Abbas A K, Corson J M, Carpenter C B, Galvanek E G, Merrill J P, Dammin G J
Am J Pathol. 1974 May;75(2):271-84.
Unmodified renal transplants from (Lewis x Brown Norway) F(1) hybrids to Lewis rats show deposition of immunoglobulin (IgG) and complement in the arteries, which cause an acute necrotizing arteritis with ischemic necrosis of the grafts. Treatment with a single dose of enhancing antiserum at the time of transplantation prevents the arterial deposition of IgG and complement, and the vascular lesions. The enhancing antibody probably acts peripherally by blocking crucial antigenic sites in the graft vasculature, since cytotoxic alloantibody is detectable in the circulation of both control and enhanced recipients. Unmodified allografts also show deposition of IgG in glomeruli accompanied by glomerular necrosis. Immunofluorescent studies indicate that these glomerular lesions are mediated by complexes of antigen and alloantibody, and at least partially also by a nonhistocompatibility antibody directed against antigens in glomerular endothelial cells. Enhancing antiserum treatment reduces glomerular IgG deposition and thus greatly mitigates the glomerular lesion as well.

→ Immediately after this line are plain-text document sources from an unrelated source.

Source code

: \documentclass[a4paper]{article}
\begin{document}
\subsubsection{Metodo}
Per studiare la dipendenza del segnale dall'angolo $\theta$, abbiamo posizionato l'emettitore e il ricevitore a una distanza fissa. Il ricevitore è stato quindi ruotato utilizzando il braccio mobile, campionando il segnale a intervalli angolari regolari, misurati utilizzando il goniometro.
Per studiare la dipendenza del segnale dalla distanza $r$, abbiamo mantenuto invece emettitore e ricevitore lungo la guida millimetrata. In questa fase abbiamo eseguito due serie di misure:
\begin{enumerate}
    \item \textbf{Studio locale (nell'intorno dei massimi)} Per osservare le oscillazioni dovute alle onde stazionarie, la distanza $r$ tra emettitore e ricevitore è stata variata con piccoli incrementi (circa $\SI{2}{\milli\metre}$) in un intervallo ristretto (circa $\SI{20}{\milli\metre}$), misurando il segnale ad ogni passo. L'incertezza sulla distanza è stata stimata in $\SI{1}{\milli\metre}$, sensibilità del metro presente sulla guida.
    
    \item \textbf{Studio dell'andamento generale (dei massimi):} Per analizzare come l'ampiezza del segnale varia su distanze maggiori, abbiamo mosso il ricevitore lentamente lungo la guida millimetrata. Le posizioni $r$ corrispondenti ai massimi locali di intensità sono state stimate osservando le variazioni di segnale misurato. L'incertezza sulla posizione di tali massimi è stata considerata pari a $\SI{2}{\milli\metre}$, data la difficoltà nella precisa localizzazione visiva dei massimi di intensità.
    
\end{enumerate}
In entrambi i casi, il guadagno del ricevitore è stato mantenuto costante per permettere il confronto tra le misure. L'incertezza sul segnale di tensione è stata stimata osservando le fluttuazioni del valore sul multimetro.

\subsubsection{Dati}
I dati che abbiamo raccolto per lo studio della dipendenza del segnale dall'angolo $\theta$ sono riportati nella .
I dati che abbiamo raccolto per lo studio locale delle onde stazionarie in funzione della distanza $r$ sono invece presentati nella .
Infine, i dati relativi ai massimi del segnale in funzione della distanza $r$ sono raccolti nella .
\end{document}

将(Lewis×Brown Norway)F1杂种的未修饰肾移植到Lewis大鼠体内,会出现免疫球蛋白(IgG)和补体在动脉中的沉积,这会导致急性坏死性动脉炎并伴有移植物的缺血性坏死。在移植时用单剂量增强抗血清治疗可防止IgG和补体在动脉中的沉积以及血管病变。增强抗体可能通过阻断移植物脉管系统中的关键抗原位点在周围起作用,因为在对照受体和增强受体的循环中均可检测到细胞毒性同种异体抗体。未修饰的同种异体移植物还显示IgG在肾小球中的沉积并伴有肾小球坏死。免疫荧光研究表明,这些肾小球病变是由抗原和同种异体抗体的复合物介导的,并且至少部分也是由针对肾小球内皮细胞中抗原的非组织相容性抗体介导的。增强抗血清治疗可减少肾小球IgG沉积,从而也大大减轻了肾小球病变。